One way to improve the efficacy of this therapy is to combine it with other medicines that work through complementary mechanisms. One obvious class of candidates for PD1 blockade therapy, activate the innate immune system exclusively at the tumor site. Work recently published in the journal Nature Nanotechnology reported on this type of approach with a strategy that uses microbubbles and ultrasound for the delivery of an innate immune system activator.
Choosing an immune target
The “stimulator of interferon genes”, or STING, is a promising target for immunotherapy since it’s an activator of the innate immune system. This cytoplasmatic protein has a natural activator, the cyclic GMP-AMP, or cGAMP, that turns on the immune response when it binds to STING.

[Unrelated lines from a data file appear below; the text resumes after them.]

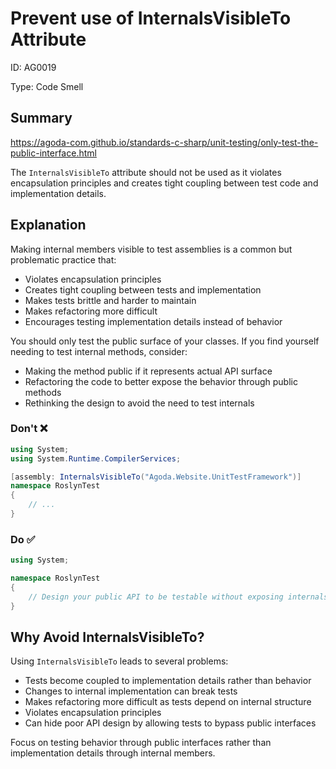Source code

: ﻿# Prevent use of InternalsVisibleTo Attribute

ID: AG0019

Type: Code Smell

## Summary

https://agoda-com.github.io/standards-c-sharp/unit-testing/only-test-the-public-interface.html

The `InternalsVisibleTo` attribute should not be used as it violates encapsulation principles and creates tight coupling between test code and implementation details.

## Explanation

Making internal members visible to test assemblies is a common but problematic practice that:

- Violates encapsulation principles
- Creates tight coupling between tests and implementation
- Makes tests brittle and harder to maintain
- Makes refactoring more difficult
- Encourages testing implementation details instead of behavior

You should only test the public surface of your classes. If you find yourself needing to test internal methods, consider:

- Making the method public if it represents actual API surface
- Refactoring the code to better expose the behavior through public methods
- Rethinking the design to avoid the need to test internals

### Don't ❌

```csharp
using System;
using System.Runtime.CompilerServices;

[assembly: InternalsVisibleTo("Agoda.Website.UnitTestFramework")]
namespace RoslynTest
{
    // ...
}
```

### Do ✅

```csharp
using System;

namespace RoslynTest
{
    // Design your public API to be testable without exposing internals
}
```

## Why Avoid InternalsVisibleTo?

Using `InternalsVisibleTo` leads to several problems:

- Tests become coupled to implementation details rather than behavior
- Changes to internal implementation can break tests
- Makes refactoring more difficult as tests depend on internal structure
- Violates encapsulation principles
- Can hide poor API design by allowing tests to bypass public interfaces

Focus on testing behavior through public interfaces rather than implementation details through internal members.
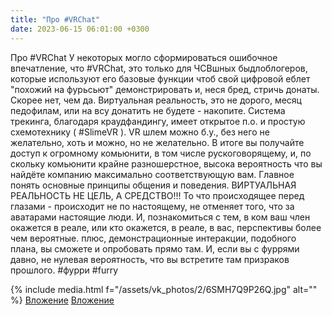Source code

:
 ```yaml
---
title: "Про #VRChat"
date: 2023-06-15 06:01:00 +0300
---
```


Про #VRChat
У некоторых могло сформироваться ошибочное впечатление, что #VRChat, это только для ЧСВшных быдлоблогеров, которые используют его базовые функции чтоб свой цифровой еблет "похожий на фурьсьют" демонстрировать и, неся бред, стричь донаты.
Скорее нет, чем да.
Виртуальная реальность, это не дорого, месяц педофилам, или на всу донатить не будете - накопите. Система трекинга, благодаря краудфандингу, имеет открытое п.о. и простую схемотехнику ( #SlimeVR ). VR шлем можно б.у., без него не желательно, хоть и можно, но не желательно.
В итоге вы получайте доступ к огромному комьюнити, в том числе рускоговорящему, и, по скольку комьюнити крайне разношерстное, высока вероятность что вы найдёте компанию максимально соответствующую вам. Главное понять основные принципы общения и поведения.
ВИРТУАЛЬНАЯ РЕАЛЬНОСТЬ НЕ ЦЕЛЬ, А СРЕДСТВО!!!
То что происходящее перед глазами - происходит не по настоящему, не отменяет того, что за аватарами настоящие люди. И, познакомиться с тем, в ком ваш член окажется в реале, или кто окажется, в реале, в вас, перспективы более чем вероятные. плюс, демонстрационные интеракции, подобного плана, вы сможете и опробовать прямо там.
И, если вы с фуррями давно, не нулевая вероятность, что вы встретите там призраков прошлого.
#фурри #furry


{% include media.html f="/assets/vk_photos/2/6SMH7Q9P26Q.jpg" alt="" %}
[Вложение](https://vk.com/video41076938_456239631)
[Вложение](https://vk.com/video41076938_456239610)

“Pharmaceutical companies are investing billions of dollars studying STING as a potential therapeutic target for cancer,” said Wen Jiang, assistant professor at the Department of Radiation Oncology in The University of Texas MD Anderson Cancer Center in Houston, TX, USA, and corresponding author of the article. “We already know the best STING activator, cGAMP, but we face a delivery problem.”
The molecule cGAMP could be a great therapeutic drug since it has a great potency activating STING and it lacks toxicity issues. “The problem with cGAMP is that it’s rapidly degraded, it doesn’t penetrate the plasma membrane efficiently to go into the cell and activate the innate sensor, STING,” said Jiang.

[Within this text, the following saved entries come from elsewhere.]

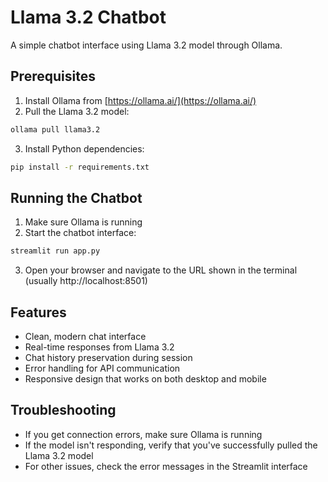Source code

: # Llama 3.2 Chatbot

A simple chatbot interface using Llama 3.2 model through Ollama.

## Prerequisites

1. Install Ollama from [https://ollama.ai/](https://ollama.ai/)
2. Pull the Llama 3.2 model:
```bash
ollama pull llama3.2
```
3. Install Python dependencies:
```bash
pip install -r requirements.txt
```

## Running the Chatbot

1. Make sure Ollama is running
2. Start the chatbot interface:
```bash
streamlit run app.py
```
3. Open your browser and navigate to the URL shown in the terminal (usually http://localhost:8501)

## Features

- Clean, modern chat interface
- Real-time responses from Llama 3.2
- Chat history preservation during session
- Error handling for API communication
- Responsive design that works on both desktop and mobile

## Troubleshooting

- If you get connection errors, make sure Ollama is running
- If the model isn't responding, verify that you've successfully pulled the Llama 3.2 model
- For other issues, check the error messages in the Streamlit interface
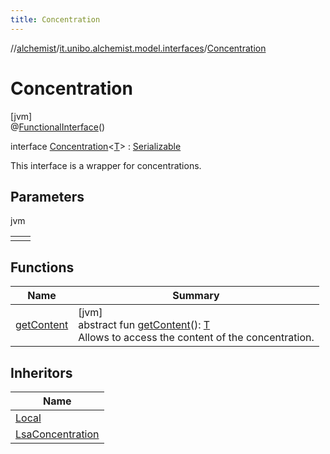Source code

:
 ```yaml
---
title: Concentration
---
```

//[alchemist](../../../index.html)/[it.unibo.alchemist.model.interfaces](../index.html)/[Concentration](index.html)



# Concentration



[jvm]\
@[FunctionalInterface](https://docs.oracle.com/javase/8/docs/api/java/lang/FunctionalInterface.html)()



interface [Concentration](index.html)<[T](index.html)> : [Serializable](https://docs.oracle.com/javase/8/docs/api/java/io/Serializable.html)

This interface is a wrapper for concentrations.



## Parameters


jvm

| | |
|---|---|
| <T> |  |



## Functions


| Name | Summary |
|---|---|
| [getContent](get-content.html) | [jvm]<br>abstract fun [getContent](get-content.html)(): [T](../../it.unibo.alchemist.core.interfaces/-scheduler/index.html)<br>Allows to access the content of the concentration. |


## Inheritors


| Name |
|---|
| [Local](../../it.unibo.alchemist.model.implementations.concentrations/-local/index.html) |
| [LsaConcentration](../../it.unibo.alchemist.model.implementations.concentrations/-lsa-concentration/index.html) |

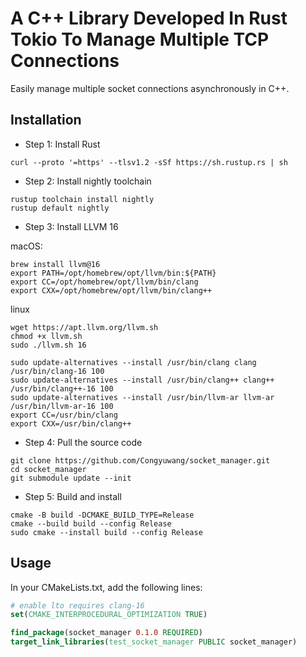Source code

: # A C++ Library Developed In Rust Tokio To Manage Multiple TCP Connections

Easily manage multiple socket connections asynchronously in C++. 

## Installation

- Step 1: Install Rust

```shell
curl --proto '=https' --tlsv1.2 -sSf https://sh.rustup.rs | sh
```

- Step 2: Install nightly toolchain

```shell
rustup toolchain install nightly
rustup default nightly
```

- Step 3: Install LLVM 16

macOS:
```shell
brew install llvm@16
export PATH=/opt/homebrew/opt/llvm/bin:${PATH}
export CC=/opt/homebrew/opt/llvm/bin/clang
export CXX=/opt/homebrew/opt/llvm/bin/clang++
```

linux
```shell
wget https://apt.llvm.org/llvm.sh
chmod +x llvm.sh
sudo ./llvm.sh 16

sudo update-alternatives --install /usr/bin/clang clang /usr/bin/clang-16 100
sudo update-alternatives --install /usr/bin/clang++ clang++ /usr/bin/clang++-16 100
sudo update-alternatives --install /usr/bin/llvm-ar llvm-ar /usr/bin/llvm-ar-16 100
export CC=/usr/bin/clang
export CXX=/usr/bin/clang++
```

- Step 4: Pull the source code

```shell
git clone https://github.com/Congyuwang/socket_manager.git
cd socket_manager
git submodule update --init
```

- Step 5: Build and install

```shell
cmake -B build -DCMAKE_BUILD_TYPE=Release
cmake --build build --config Release
sudo cmake --install build --config Release
```

## Usage

In your CMakeLists.txt, add the following lines:

```cmake
# enable lto requires clang-16
set(CMAKE_INTERPROCEDURAL_OPTIMIZATION TRUE)

find_package(socket_manager 0.1.0 REQUIRED)
target_link_libraries(test_socket_manager PUBLIC socket_manager)
```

At the same time, a broad STING activation in the body may cause serious inflammatory responses. A method that delivers cGAMP specifically to a predefined place (the tumor), ensures its stability until it reaches the target cells and provides cross-membrane transportation, is needed.
The research team came up with a delivery platform to facilitate cGAMP delivery into immune cells in a tumor called “microbubble-assisted ultrasound-guided immunotherapy of cancer,” or MUSIC.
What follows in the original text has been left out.